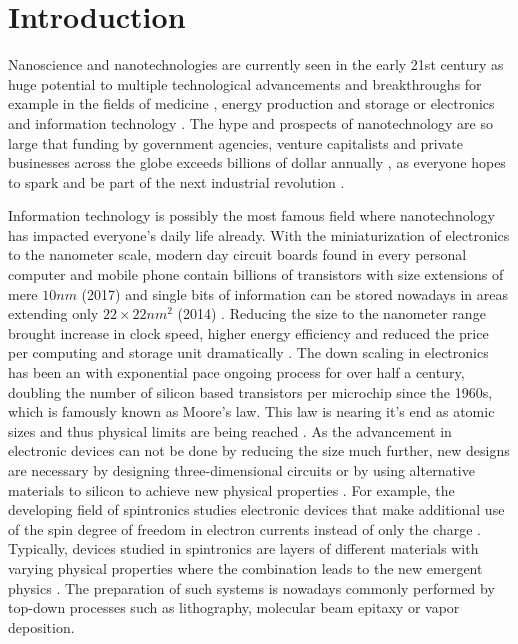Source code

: \documentclass[\main/dresen_thesis.tex]{subfiles}
\begin{document}
\chapter{Introduction}\label{ch:introduction}
  Nanoscience and nanotechnologies are currently seen in the early 21st century as huge potential to multiple technological advancements and breakthroughs for example in the fields of medicine \cite{Popat_2011_Nanot, Thanh_2012_Magne}, energy production and storage \cite{Huebler_2009_Digit, Shinn_2012_Nucle} or electronics and information technology \cite{Waser_2012_Nanoe, Duart_2006_Nanot}.
  The hype and prospects of nanotechnology are so large that funding by government agencies, venture capitalists and private businesses across the globe exceeds billions of dollar annually \cite{McCray_2005_Wills}, as everyone hopes to spark and be part of the next industrial revolution \cite{Guston_2010_Encyc}.

  Information technology is possibly the most famous field where nanotechnology has impacted everyone's daily life already.
  With the miniaturization of electronics to the nanometer scale, modern day circuit boards found in every personal computer and mobile phone contain billions of transistors with size extensions of mere $10 \unit{nm}$ (2017) \cite{Courtland_2017_Moores} and single bits of information can be stored nowadays in areas extending only $22 \times 22 \unit{nm^2}$ (2014) \cite{Fontana_2015_Volum}.
  Reducing the size to the nanometer range brought increase in clock speed, higher energy efficiency and reduced the price per computing  and storage unit dramatically \cite{Courtland_2017_Moores}.
  The down scaling in electronics has been an with exponential pace ongoing process for over half a century, doubling the number of silicon based transistors per microchip since the 1960s, which is famously known as Moore's law.
  This law is nearing it's end as atomic sizes and thus physical limits are being reached \cite{Waldrop_2016_Moret}.
  As the advancement in electronic devices can not be done by reducing the size much further, new designs are necessary \ie by designing three-dimensional circuits or by using alternative materials to silicon to achieve new physical properties \cite{Waldrop_2016_Moret}.
  For example, the developing field of spintronics studies electronic devices that make additional use of the spin degree of freedom in electron currents instead of only the charge \cite{Wolf_2001_Spint}.
  Typically, devices studied in spintronics are layers of different materials with varying physical properties where the combination leads to the new emergent physics \cite{Zutic_2004_Spint}.
  The preparation of such systems is nowadays commonly performed by top-down processes such as lithography, molecular beam epitaxy or vapor deposition.
\end{document}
---*---
(Task description) Please copy out each line in the entries that mentions the string "where".

(Your response)
  Information technology is possibly the most famous field where nanotechnology has impacted everyone's daily life already.
  Typically, devices studied in spintronics are layers of different materials with varying physical properties where the combination leads to the new emergent physics \cite{Zutic_2004_Spint}.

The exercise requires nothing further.